ASSIGNMENT: Go through the listing below and count each line with the word "work" in it; return only the count.

RECORDS FOR THIS EXERCISE:
/---
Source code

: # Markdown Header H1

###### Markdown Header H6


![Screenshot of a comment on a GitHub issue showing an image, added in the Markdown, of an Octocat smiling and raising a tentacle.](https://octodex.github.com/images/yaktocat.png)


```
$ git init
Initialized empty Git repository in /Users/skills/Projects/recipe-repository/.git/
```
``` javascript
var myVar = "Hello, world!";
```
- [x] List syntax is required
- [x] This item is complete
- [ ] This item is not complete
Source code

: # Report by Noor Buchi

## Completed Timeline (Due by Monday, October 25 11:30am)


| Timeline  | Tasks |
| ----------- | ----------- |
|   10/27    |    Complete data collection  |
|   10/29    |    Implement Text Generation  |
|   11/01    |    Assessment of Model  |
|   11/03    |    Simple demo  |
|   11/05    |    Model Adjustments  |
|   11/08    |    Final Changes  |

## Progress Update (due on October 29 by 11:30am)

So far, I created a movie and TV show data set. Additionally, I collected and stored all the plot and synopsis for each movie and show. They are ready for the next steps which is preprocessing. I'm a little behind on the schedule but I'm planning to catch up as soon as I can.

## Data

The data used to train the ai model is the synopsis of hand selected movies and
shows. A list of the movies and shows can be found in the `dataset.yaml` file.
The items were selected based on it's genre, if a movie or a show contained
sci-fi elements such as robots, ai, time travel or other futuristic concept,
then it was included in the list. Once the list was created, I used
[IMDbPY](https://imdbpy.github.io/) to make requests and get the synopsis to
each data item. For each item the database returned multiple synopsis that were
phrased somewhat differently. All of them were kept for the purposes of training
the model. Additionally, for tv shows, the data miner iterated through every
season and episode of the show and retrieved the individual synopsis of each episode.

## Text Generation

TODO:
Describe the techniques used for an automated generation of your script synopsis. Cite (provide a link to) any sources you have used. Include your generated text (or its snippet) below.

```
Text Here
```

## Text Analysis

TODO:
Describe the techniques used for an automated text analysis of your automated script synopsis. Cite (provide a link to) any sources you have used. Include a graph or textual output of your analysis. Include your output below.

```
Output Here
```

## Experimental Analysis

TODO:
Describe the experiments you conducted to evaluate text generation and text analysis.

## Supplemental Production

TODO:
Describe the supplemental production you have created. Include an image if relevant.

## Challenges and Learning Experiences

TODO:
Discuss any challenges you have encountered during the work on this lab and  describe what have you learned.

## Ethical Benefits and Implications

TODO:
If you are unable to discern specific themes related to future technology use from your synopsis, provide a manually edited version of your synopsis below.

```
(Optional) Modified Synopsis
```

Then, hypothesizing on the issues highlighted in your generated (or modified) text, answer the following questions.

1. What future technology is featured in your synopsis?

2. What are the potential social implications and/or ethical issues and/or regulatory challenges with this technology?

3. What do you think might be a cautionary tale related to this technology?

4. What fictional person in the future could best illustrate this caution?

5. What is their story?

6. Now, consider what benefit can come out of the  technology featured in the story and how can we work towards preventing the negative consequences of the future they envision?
\---
/---
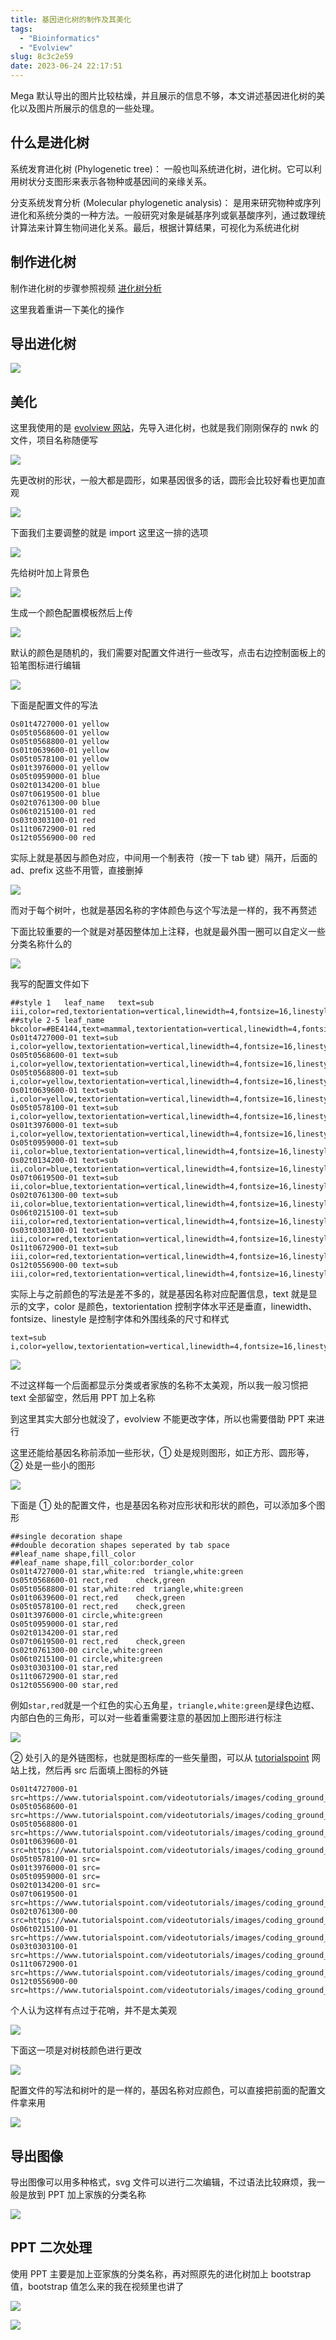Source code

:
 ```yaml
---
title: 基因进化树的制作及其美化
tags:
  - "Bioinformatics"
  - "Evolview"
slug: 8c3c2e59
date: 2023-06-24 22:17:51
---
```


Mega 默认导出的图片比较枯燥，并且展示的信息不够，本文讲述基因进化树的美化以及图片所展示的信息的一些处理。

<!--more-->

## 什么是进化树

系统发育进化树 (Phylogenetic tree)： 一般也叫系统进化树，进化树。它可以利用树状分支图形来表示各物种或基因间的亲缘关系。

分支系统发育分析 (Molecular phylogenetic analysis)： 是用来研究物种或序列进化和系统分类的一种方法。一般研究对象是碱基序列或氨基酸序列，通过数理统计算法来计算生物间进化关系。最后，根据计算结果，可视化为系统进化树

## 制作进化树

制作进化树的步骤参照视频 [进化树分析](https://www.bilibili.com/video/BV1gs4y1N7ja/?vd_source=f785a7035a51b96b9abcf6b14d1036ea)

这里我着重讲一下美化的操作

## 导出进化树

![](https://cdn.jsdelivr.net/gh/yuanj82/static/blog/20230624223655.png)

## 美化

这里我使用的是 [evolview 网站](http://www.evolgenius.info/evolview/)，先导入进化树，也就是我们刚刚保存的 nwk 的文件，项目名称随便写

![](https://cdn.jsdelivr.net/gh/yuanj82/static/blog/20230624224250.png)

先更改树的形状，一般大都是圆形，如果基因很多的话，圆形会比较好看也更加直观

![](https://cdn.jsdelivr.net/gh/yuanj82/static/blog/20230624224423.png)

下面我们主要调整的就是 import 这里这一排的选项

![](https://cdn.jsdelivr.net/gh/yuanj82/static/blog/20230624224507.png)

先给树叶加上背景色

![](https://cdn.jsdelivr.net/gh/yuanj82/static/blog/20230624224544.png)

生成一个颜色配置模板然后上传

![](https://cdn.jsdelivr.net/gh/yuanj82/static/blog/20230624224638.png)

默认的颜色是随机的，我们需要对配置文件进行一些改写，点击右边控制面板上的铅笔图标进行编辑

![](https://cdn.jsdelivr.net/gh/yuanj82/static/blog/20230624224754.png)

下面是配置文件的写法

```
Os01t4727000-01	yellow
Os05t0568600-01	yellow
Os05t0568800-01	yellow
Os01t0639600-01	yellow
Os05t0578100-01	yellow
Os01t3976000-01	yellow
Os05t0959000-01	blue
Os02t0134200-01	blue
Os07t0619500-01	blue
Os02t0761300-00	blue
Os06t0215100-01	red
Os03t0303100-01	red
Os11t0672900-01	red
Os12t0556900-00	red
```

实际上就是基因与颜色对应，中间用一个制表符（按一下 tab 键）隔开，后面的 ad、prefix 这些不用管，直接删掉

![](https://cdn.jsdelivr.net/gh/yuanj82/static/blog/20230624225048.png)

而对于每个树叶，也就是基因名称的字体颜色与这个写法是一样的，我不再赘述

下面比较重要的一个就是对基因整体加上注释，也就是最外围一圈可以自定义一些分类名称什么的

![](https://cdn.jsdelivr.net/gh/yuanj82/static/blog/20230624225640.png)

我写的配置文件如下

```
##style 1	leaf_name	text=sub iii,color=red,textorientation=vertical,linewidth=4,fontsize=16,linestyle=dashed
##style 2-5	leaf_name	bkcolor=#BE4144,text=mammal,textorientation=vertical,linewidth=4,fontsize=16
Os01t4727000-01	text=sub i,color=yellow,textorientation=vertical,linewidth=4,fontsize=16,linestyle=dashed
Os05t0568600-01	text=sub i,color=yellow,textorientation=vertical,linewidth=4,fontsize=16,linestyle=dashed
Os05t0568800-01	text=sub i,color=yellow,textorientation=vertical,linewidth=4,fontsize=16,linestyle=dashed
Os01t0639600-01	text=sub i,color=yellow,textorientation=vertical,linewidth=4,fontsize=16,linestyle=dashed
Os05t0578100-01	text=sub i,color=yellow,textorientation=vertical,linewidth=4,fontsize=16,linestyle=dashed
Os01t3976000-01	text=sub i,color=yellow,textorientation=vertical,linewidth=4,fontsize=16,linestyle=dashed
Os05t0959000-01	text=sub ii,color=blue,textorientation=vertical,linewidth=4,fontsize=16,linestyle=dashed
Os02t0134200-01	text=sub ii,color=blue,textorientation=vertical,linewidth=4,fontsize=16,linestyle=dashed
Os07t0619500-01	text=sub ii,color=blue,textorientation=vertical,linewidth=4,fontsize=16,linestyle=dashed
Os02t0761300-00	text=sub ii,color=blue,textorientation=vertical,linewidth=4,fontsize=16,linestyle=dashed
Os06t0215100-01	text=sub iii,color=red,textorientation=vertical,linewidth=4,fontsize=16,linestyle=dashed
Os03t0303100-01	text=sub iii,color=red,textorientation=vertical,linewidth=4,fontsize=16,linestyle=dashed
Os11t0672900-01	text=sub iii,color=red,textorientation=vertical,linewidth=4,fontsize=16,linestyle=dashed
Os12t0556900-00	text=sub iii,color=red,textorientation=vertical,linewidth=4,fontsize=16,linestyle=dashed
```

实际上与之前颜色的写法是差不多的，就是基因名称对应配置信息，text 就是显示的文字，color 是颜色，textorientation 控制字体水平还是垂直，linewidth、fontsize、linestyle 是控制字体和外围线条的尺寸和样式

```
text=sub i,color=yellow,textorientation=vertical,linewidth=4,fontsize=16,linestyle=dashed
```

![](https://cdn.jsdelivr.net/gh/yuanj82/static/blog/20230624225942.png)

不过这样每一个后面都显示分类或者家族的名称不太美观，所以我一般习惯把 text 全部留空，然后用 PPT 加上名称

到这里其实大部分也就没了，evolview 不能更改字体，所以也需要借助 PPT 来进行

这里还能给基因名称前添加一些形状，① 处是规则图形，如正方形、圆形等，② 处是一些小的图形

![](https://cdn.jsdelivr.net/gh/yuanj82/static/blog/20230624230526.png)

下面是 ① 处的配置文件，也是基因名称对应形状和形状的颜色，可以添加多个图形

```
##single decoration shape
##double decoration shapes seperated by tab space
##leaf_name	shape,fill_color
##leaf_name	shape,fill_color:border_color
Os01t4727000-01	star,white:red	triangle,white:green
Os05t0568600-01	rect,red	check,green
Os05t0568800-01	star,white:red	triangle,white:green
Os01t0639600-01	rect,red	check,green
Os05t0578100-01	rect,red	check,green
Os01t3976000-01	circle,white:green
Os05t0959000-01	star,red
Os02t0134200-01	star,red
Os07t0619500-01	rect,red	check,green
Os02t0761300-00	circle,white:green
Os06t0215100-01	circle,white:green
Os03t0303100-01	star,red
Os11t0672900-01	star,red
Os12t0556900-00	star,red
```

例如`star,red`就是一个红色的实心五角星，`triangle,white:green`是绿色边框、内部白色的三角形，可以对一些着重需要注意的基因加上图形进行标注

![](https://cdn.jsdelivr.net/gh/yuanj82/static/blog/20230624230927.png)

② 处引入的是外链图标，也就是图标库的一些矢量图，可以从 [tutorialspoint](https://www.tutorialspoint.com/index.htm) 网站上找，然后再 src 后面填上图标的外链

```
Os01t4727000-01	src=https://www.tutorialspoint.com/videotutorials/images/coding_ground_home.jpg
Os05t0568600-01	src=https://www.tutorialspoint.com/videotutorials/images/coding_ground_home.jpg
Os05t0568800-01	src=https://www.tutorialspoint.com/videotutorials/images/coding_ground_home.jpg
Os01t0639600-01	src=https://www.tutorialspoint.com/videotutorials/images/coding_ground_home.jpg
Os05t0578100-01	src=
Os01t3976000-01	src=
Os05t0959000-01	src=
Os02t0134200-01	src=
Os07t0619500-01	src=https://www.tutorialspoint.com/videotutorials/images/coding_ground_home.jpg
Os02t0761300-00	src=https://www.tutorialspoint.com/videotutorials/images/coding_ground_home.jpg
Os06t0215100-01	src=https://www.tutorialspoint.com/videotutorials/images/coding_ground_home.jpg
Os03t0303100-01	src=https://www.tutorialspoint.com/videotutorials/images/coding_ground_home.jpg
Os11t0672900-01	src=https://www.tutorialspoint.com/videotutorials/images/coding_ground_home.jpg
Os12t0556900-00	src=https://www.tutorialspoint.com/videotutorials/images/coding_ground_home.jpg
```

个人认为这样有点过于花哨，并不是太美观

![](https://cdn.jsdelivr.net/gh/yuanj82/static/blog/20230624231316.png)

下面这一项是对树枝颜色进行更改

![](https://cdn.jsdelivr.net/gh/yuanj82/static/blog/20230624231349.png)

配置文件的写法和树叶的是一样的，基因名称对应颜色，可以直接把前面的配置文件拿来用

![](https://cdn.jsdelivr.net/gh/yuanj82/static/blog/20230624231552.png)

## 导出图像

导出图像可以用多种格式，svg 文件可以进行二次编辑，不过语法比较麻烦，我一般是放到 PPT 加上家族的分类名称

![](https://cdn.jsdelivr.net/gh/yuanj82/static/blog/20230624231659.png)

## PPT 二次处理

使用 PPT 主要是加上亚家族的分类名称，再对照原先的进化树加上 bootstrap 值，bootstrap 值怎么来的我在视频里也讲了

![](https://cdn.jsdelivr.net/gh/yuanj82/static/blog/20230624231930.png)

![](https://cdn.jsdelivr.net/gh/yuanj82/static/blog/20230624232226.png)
\---
RESPONSE: 2